7 May 2020
Myths about public health spending
- The coronavirus outbreak in Britain has raised questions about the use of public health resources and about the costs and benefits of the ‘lockdown’. It has been argued that the government’s response to the epidemic was weakened by cuts to the public health budget. It is widely believed that spending on public health saves money in the long term by reducing future healthcare costs.
- In 2018/19, Public Health England had a budget of £4 billion, of which £3.13 billion was given to local authorities as ring-fenced grants. Like-for like public health spending by local authorities fell by 17 per cent between 2014/15 and 2018/19, but this has little bearing on the government’s response to COVID-19 because the responsibility for dealing with such epidemics lies with Public Health England and the NHS.
- There has been no cut in Public Health England’s budget for infectious disease prevention. On the contrary, between 2014/15 and 2018/19, PHE’s budget for ‘protection from infectious diseases’ rose from £52 million to £86.9 million.

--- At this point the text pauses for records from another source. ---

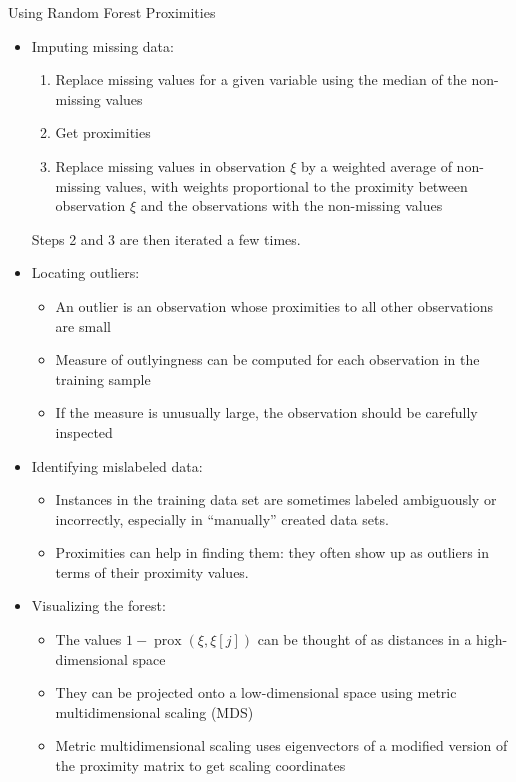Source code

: \documentclass[11pt,compress,t,notes=noshow, xcolor=table]{beamer}
\begin{document}
\begin{vbframe}{Using Random Forest Proximities}

\begin{itemize}
\item Imputing missing data:
\begin{enumerate}
\item Replace missing values for a given variable using the median of the non-missing values
\item Get proximities
\item Replace missing values in observation $\xi$ by a weighted average of non-missing values, with weights proportional to the proximity between observation $\xi$ and the observations with the non-missing values
\end{enumerate}
Steps 2 and 3 are then iterated a few times. %

\item Locating outliers: 
\begin{itemize}
\item An outlier is an observation whose proximities to all other observations are small
\item Measure of outlyingness can be computed for each observation in the training sample
\item If the measure is unusually large, the observation should be carefully inspected
\end{itemize}


\item Identifying mislabeled data:
\begin{itemize}
\item Instances in the training data set are sometimes labeled ambiguously or incorrectly, especially in \enquote{manually} created data sets.
\item Proximities can help in finding them: they often show up as outliers in terms of their proximity values. 
\end{itemize}


\item Visualizing the forest: 
\begin{itemize}
\item The values $1 - \operatorname{prox}\left(\xi, \xi[j]\right)$ can be thought of as distances in a high-dimensional space
\item They can be projected onto a low-dimensional space using metric multidimensional scaling (MDS)
\item Metric multidimensional scaling uses eigenvectors of a modified version of the proximity matrix to get scaling coordinates
\end{itemize}
\end{itemize}


\end{vbframe}
\end{document}
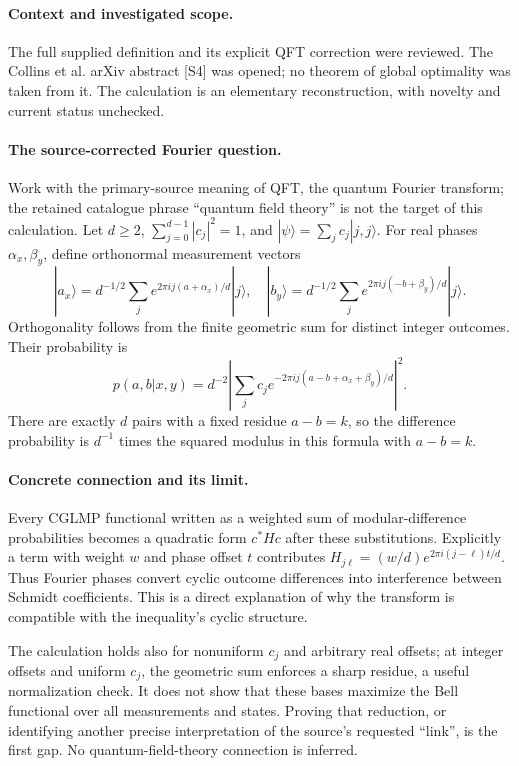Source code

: \documentclass[11pt]{article}
\begin{document}
\paragraph{Context and investigated scope.} The full supplied definition and its explicit QFT correction were reviewed. The Collins et al. arXiv abstract [S4] was opened; no theorem of global optimality was taken from it. The calculation is an elementary reconstruction, with novelty and current status unchecked.

\paragraph{The source-corrected Fourier question.} Work with the primary-source meaning of QFT, the quantum Fourier transform; the retained catalogue phrase ``quantum field theory'' is not the target of this calculation. Let $d\geq2$, $\sum_{j=0}^{d-1}|c_j|^2=1$, and $|\psi\rangle=\sum_jc_j|j,j\rangle$. For real phases $\alpha_x,\beta_y$, define orthonormal measurement vectors
\[
 |a_x\rangle=d^{-1/2}\sum_j e^{2\pi i j(a+\alpha_x)/d}|j\rangle,
 \quad |b_y\rangle=d^{-1/2}\sum_j e^{2\pi i j(-b+\beta_y)/d}|j\rangle.
\]
Orthogonality follows from the finite geometric sum for distinct integer outcomes. Their probability is
\[
 p(a,b|x,y)=d^{-2}\left|\sum_jc_j e^{-2\pi i j(a-b+\alpha_x+\beta_y)/d}\right|^2.
\]
There are exactly $d$ pairs with a fixed residue $a-b=k$, so the difference probability is $d^{-1}$ times the squared modulus in this formula with $a-b=k$.

\paragraph{Concrete connection and its limit.} Every CGLMP functional written as a weighted sum of modular-difference probabilities becomes a quadratic form $c^*Hc$ after these substitutions. Explicitly a term with weight $w$ and phase offset $t$ contributes $H_{j\ell}=(w/d)e^{2\pi i(j-\ell)t/d}$. Thus Fourier phases convert cyclic outcome differences into interference between Schmidt coefficients. This is a direct explanation of why the transform is compatible with the inequality's cyclic structure.

The calculation holds also for nonuniform $c_j$ and arbitrary real offsets; at integer offsets and uniform $c_j$, the geometric sum enforces a sharp residue, a useful normalization check. It does not show that these bases maximize the Bell functional over all measurements and states. Proving that reduction, or identifying another precise interpretation of the source's requested ``link'', is the first gap. No quantum-field-theory connection is inferred.
\end{document}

- Cutting the public health budget has been described as a ‘false economy’, with a study published in 2017 claiming that ‘most public health interventions are substantially cost saving’. The study reported that public health measures, on average, produce a return on investment of 14.3 (‘implying a cash return of 1430%’). This is a misrepresentation. Most public health interventions are cost-effective if a quality-adjusted year of life is valued at £20,000, but less than 20 per cent of interventions save money or produce a cash return.
- More than a third of public health interventions would not be approved if they were NHS treatments because they are not cost-effective. Moreover, public health interventions provided by local authorities are less cost-effective, on average, than conventional healthcare.

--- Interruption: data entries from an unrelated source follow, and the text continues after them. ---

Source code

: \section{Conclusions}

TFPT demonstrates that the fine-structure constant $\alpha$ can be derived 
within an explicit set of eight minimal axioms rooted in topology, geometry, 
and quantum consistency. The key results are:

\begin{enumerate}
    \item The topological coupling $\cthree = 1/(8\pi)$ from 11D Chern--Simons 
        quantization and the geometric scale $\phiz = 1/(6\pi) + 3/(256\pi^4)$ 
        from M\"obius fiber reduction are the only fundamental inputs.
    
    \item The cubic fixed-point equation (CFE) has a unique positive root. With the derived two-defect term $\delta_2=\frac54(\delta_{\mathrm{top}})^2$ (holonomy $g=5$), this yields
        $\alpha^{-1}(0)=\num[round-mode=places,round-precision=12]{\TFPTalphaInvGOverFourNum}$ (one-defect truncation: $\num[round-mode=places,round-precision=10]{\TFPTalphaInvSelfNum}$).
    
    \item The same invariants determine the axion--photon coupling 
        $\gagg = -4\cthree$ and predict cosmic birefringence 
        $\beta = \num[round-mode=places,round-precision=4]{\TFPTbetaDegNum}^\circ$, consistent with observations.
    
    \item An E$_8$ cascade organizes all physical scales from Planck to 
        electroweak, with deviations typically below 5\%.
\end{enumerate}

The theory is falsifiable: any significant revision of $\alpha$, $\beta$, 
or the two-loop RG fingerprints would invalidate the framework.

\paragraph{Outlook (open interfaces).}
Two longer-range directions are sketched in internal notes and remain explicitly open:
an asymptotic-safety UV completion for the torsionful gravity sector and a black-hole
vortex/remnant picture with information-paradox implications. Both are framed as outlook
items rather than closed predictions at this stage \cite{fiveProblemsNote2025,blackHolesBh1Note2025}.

- If public health authorities are rational and led by the evidence, they will spend money on the most cost-effective interventions in the first instance and see diminishing marginal returns as spending is extended to less cost-effective measures. A point must eventually be reached when it becomes more efficient to spend on conventional healthcare.
- Claims about cost-effectiveness are more tenuous when interventions deprive individuals of intangible benefits. If people understand the health risks of pleasurable activities, such as drinking and smoking, they will price in the intangible costs of poorer health. If the state uses coercion to make them abandon such activities, they will lose thousands of pounds’ worth of intangible benefits. Quantifying the social value of pleasure is as legitimate as calculating the social value of a life year, but only the latter is included in most public health cost-benefit analyses. If lost benefits were included, the overall cost-effectiveness of public health spending would be reduced.
- It is not possible to tell from the available data whether England’s public health budget is too small, too large or about right, but many of the arguments made for increased spending on public health are based on a misunderstanding of economics.